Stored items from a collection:
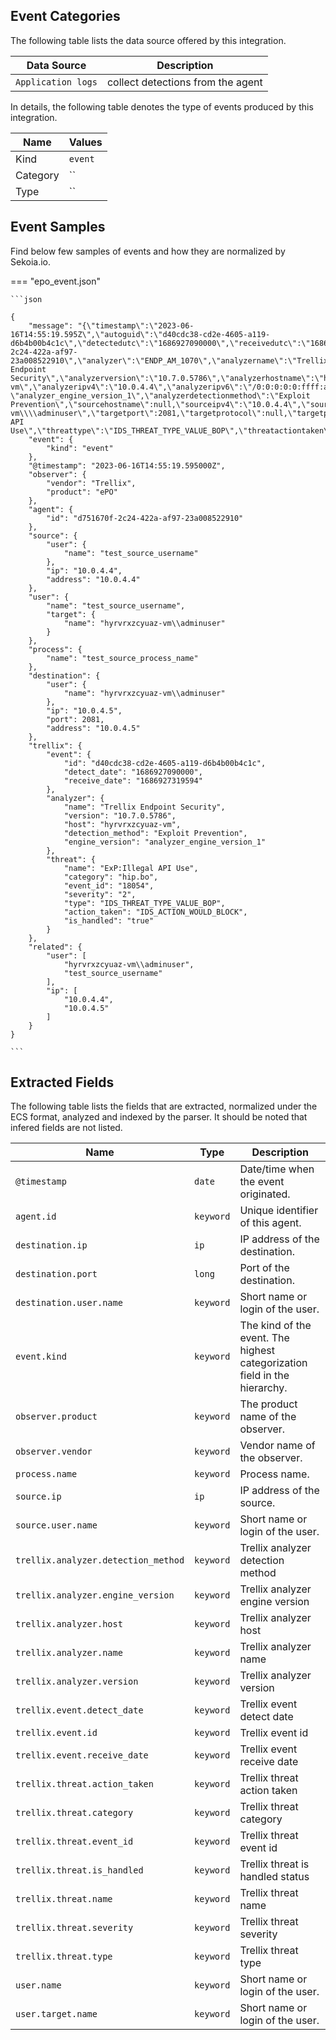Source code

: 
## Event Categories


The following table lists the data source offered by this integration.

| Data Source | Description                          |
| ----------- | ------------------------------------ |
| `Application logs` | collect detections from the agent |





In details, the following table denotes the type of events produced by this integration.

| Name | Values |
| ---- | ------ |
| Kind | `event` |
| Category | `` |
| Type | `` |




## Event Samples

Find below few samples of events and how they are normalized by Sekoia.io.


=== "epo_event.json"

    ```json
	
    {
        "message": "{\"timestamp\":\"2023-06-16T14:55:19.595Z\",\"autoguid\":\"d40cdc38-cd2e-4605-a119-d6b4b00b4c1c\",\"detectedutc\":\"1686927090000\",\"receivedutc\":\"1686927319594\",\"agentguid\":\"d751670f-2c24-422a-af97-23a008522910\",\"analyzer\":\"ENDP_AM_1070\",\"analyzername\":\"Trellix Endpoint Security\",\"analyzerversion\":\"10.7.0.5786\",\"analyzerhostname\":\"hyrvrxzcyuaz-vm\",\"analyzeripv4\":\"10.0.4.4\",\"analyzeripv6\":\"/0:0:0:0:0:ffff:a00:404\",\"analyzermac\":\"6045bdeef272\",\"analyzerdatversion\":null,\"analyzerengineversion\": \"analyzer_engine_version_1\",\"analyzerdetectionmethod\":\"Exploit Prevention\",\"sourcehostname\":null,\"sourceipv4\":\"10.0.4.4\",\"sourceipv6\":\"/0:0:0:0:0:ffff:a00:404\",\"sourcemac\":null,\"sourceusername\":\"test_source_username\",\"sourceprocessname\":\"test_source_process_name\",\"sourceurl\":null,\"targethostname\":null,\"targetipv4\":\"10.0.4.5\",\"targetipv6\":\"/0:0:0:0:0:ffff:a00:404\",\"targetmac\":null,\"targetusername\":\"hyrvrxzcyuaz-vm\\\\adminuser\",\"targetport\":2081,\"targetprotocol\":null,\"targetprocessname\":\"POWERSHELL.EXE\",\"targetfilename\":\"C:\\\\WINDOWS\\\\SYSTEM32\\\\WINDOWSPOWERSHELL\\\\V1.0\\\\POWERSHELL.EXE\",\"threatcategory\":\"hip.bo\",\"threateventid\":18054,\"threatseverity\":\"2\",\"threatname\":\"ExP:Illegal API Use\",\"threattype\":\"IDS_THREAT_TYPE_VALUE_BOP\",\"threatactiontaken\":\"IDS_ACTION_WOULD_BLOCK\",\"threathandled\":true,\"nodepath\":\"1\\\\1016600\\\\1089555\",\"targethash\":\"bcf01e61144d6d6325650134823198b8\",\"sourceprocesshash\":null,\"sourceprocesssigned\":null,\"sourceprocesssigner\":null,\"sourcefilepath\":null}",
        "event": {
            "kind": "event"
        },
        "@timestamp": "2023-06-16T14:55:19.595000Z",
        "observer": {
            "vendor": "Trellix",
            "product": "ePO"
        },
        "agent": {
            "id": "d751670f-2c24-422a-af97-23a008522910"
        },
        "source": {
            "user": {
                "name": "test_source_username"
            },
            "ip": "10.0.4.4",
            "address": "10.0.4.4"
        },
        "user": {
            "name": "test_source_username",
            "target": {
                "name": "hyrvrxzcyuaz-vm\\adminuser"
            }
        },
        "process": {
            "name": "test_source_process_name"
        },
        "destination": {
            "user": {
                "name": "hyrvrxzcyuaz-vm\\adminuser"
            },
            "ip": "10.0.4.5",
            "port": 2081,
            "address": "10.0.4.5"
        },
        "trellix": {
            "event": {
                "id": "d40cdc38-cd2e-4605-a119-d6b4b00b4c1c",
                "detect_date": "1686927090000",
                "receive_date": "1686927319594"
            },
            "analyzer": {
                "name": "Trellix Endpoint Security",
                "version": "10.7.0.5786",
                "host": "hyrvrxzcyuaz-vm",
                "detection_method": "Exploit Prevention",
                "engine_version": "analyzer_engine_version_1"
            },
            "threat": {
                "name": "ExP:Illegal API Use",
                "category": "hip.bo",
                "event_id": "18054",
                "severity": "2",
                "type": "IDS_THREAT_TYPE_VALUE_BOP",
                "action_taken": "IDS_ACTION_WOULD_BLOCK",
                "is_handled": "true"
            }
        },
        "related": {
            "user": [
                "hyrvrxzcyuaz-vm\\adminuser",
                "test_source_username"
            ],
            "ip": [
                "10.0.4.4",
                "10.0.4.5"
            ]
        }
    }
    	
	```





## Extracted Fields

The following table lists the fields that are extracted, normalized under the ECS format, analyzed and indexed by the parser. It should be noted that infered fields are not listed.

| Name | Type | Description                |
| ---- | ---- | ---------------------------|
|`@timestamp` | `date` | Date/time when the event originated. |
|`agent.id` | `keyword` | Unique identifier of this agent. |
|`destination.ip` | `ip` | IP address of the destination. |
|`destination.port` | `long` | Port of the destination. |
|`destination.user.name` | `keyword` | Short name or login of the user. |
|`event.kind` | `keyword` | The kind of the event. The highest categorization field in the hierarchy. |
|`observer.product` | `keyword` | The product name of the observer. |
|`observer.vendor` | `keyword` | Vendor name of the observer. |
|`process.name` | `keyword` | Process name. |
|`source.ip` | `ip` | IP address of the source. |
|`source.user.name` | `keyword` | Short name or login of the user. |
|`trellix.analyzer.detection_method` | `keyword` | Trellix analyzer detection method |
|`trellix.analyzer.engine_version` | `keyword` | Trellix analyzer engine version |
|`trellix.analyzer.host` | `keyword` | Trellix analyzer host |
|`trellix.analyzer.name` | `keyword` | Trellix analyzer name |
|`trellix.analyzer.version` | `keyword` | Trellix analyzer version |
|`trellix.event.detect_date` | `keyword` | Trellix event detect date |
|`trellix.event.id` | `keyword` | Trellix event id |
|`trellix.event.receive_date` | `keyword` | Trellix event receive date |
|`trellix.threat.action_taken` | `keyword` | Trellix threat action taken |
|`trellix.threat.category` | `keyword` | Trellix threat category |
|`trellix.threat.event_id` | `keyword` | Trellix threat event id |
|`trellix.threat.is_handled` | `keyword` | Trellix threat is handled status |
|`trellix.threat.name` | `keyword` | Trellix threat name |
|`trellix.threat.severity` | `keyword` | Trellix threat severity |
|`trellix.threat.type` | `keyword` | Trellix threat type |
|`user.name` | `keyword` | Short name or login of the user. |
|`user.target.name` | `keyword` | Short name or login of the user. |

* * *

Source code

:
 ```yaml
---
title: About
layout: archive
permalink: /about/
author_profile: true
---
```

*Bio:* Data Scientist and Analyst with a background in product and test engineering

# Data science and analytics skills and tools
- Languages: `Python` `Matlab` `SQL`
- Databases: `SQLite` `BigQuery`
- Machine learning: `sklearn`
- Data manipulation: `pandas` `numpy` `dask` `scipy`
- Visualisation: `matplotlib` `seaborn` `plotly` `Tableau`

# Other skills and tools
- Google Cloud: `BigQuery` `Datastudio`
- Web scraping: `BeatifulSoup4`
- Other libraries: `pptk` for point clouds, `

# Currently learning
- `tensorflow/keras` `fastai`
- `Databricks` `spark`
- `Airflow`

EXERCISE DETAILS >>
Among the entries above, find the line with "The following table lists the data" and the line with "## Event Samples"; give again exactly these two lines and all lines between them.

SOLUTION TO THE EXERCISE >>
The following table lists the data source offered by this integration.

| Data Source | Description                          |
| ----------- | ------------------------------------ |
| `Application logs` | collect detections from the agent |





In details, the following table denotes the type of events produced by this integration.

| Name | Values |
| ---- | ------ |
| Kind | `event` |
| Category | `` |
| Type | `` |




## Event Samples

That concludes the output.